Migrant Death in ICE Custody Sparks Scrutiny as Autopsy Moved to Military Hospital
ICE’s handling of migrant deaths in custody has sparked criticism and fresh questions about transparency after the agency bypassed the local medical examiner for a controversial autopsy. On Jan. 14, 36-year-old Victor Manuel Diaz, a Nicaraguan detained at Camp East Montana near Fort Bliss in El Paso, Texas, was found unconscious and later declared dead by authorities. According to The Texas Tribune, ICE labeled his death a “presumed suicide.”
The choice of where Diaz’s body was sent has raised alarms. Instead of using the El Paso County Medical Examiner, which has conducted autopsies for previous deaths at the facility, ICE transferred Diaz to the William Beaumont Army Medical Center for examination, where autopsy results are not made public.

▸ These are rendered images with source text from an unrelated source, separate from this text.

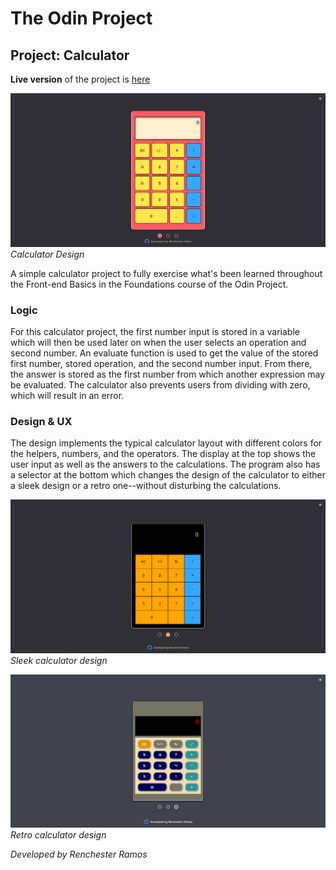 # The Odin Project

## Project: Calculator

**Live version** of the project is [here](https://renchester.github.io/top-calculator/)

![calculator-design](img/calc-default-style.png)
_Calculator Design_

A simple calculator project to fully exercise what's been learned throughout the Front-end Basics in the Foundations course of the Odin Project.

### Logic

For this calculator project, the first number input is stored in a variable which will then be used later on when the user selects an operation and second number. An evaluate function is used to get the value of the stored first number, stored operation, and the second number input. From there, the answer is stored as the first number from which another expression may be evaluated. The calculator also prevents users from dividing with zero, which will result in an error.

### Design & UX

The design implements the typical calculator layout with different colors for the helpers, numbers, and the operators. The display at the top shows the user input as well as the answers to the calculations. The program also has a selector at the bottom which changes the design of the calculator to either a sleek design or a retro one--without disturbing the calculations.

![calc-sleek-style](img/calc-sleek-style.png)
_Sleek calculator design_

![calc-retro-style](img/calc-retro-style.png)
_Retro calculator design_

_Developed by Renchester Ramos_
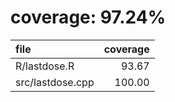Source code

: # coverage: 97.24%

|file             | coverage|
|:----------------|--------:|
|R/lastdose.R     |    93.67|
|src/lastdose.cpp |   100.00|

This shift followed a January ruling by the El Paso examiner that a separate detainee, Geraldo Lunas Campos, who died Jan. 3, had in fact died by asphyxia due to neck and torso compression — a finding classified as a homicide. That conclusion contradicted ICE’s own earlier descriptions of Campos’s death as medical distress or suicide.
Diaz’s family, represented by attorney Randall Kallinen, said public outcry over the homicide determination may have influenced ICE’s decision to change course. “Why did they go against their previous practice?” he asked.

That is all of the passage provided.